Available data:
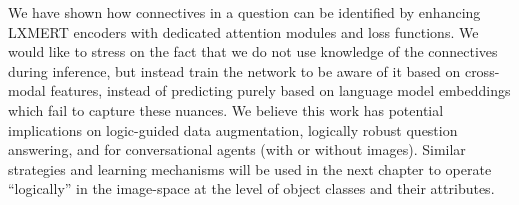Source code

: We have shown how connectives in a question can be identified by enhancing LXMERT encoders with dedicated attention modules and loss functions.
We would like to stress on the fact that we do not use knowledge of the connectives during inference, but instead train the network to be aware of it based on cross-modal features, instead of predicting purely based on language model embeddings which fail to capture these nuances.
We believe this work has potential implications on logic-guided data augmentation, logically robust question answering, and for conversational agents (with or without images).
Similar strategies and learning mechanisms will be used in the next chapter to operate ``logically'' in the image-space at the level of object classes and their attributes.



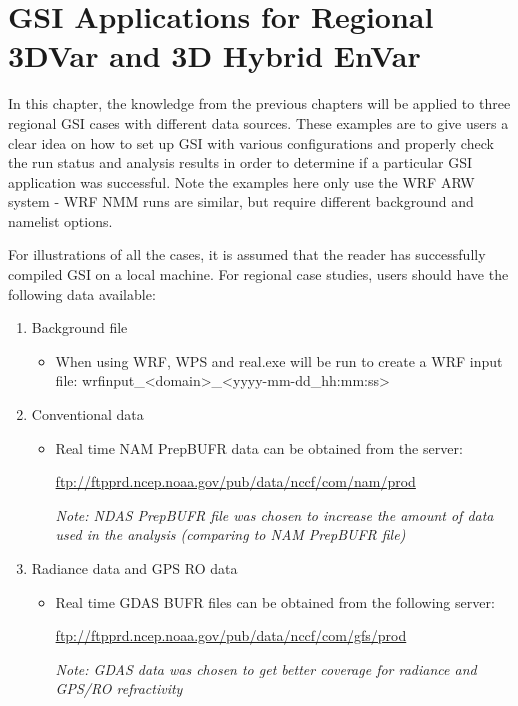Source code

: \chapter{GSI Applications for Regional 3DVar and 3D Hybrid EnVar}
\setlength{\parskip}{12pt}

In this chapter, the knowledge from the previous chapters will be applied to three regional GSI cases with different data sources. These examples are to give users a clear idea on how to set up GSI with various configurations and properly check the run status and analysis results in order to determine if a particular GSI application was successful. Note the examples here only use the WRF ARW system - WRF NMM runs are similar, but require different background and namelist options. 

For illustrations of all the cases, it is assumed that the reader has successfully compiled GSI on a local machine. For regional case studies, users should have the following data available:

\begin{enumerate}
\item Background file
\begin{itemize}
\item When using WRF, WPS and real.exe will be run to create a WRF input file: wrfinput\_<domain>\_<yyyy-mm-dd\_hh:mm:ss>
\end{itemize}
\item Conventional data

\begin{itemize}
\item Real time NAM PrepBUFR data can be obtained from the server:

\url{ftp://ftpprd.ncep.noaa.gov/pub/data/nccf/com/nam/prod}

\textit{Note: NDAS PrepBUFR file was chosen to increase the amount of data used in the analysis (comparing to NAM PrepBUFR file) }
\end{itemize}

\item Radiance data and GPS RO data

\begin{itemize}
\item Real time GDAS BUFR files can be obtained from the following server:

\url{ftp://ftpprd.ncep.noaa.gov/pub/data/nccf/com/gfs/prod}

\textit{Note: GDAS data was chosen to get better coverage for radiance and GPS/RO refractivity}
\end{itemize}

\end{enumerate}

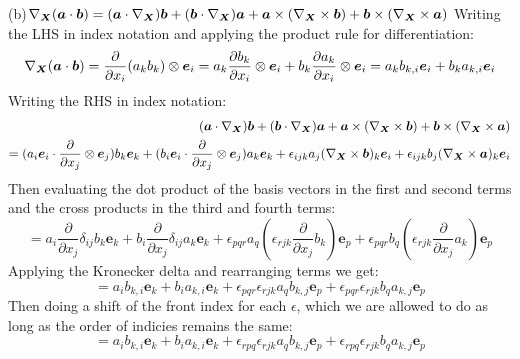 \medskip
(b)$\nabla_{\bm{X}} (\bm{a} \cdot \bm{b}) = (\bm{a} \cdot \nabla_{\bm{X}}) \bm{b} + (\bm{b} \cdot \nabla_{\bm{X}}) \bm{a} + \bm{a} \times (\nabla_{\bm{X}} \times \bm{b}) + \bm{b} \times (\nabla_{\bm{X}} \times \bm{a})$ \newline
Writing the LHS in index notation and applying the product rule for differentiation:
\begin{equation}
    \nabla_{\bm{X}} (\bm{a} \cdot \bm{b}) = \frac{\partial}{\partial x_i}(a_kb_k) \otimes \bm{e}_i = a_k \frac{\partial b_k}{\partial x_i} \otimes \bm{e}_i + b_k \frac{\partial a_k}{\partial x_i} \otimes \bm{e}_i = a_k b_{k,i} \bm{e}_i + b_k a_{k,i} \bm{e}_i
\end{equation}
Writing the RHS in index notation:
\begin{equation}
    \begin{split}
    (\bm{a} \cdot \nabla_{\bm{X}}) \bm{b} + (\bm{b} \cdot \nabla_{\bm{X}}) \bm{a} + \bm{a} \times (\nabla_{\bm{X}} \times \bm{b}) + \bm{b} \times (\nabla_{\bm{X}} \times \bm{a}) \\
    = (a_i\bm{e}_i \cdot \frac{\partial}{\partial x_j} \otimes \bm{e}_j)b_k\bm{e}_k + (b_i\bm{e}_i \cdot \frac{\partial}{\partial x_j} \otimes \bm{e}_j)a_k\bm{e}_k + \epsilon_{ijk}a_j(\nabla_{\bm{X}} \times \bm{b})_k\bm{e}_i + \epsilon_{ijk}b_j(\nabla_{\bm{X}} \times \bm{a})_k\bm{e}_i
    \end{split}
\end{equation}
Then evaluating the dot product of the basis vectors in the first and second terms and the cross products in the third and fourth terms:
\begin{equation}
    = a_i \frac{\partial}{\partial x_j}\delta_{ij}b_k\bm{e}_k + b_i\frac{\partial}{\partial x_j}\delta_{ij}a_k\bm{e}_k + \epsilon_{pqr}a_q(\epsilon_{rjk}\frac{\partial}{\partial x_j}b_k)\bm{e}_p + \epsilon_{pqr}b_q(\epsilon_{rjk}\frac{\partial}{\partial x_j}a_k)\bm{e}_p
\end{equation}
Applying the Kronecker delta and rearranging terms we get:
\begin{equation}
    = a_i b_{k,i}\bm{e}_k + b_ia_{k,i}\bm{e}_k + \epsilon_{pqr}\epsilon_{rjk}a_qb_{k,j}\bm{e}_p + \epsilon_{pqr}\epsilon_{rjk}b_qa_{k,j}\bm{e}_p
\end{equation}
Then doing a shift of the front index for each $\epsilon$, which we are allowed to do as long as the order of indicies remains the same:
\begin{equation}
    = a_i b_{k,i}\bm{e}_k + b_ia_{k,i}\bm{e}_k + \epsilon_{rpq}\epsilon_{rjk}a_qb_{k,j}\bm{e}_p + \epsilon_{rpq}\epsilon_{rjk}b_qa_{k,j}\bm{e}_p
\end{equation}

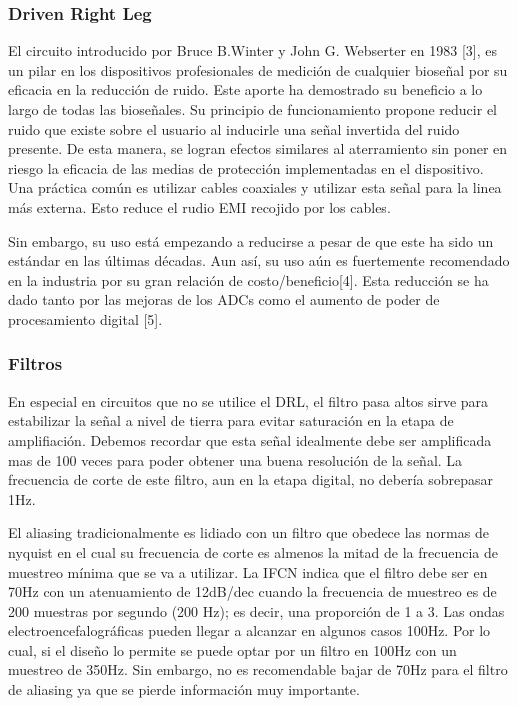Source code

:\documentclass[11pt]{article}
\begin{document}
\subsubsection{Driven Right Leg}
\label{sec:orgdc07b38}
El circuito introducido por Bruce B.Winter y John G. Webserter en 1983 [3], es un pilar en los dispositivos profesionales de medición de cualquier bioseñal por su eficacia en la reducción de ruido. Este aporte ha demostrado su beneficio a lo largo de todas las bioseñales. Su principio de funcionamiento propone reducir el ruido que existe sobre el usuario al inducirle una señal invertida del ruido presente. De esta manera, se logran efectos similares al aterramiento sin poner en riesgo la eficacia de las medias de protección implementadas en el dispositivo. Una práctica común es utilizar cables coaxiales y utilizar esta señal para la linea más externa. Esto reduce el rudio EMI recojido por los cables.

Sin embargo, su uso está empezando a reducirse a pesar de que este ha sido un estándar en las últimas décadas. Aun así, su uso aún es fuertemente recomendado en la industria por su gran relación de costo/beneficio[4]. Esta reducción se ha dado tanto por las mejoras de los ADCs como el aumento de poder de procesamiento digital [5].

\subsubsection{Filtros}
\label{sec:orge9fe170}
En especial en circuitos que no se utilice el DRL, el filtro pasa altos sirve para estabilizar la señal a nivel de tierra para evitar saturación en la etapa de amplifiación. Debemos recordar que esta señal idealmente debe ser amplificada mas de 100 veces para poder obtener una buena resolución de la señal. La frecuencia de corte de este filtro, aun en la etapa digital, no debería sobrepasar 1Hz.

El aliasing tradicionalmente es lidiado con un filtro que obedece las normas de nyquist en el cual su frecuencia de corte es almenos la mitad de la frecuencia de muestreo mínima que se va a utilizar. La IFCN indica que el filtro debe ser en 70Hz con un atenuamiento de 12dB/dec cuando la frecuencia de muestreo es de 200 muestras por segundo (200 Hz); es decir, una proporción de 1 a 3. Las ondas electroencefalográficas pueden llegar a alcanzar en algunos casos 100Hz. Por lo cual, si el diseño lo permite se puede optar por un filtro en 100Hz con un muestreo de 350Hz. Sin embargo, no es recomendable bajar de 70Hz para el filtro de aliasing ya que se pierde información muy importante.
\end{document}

Directions for this task: The lines to report are those in the material above that contain the word "index"; copy every one of them.

Written solution:
Writing the LHS in index notation and applying the product rule for differentiation:
Writing the RHS in index notation:
Then doing a shift of the front index for each $\epsilon$, which we are allowed to do as long as the order of indicies remains the same:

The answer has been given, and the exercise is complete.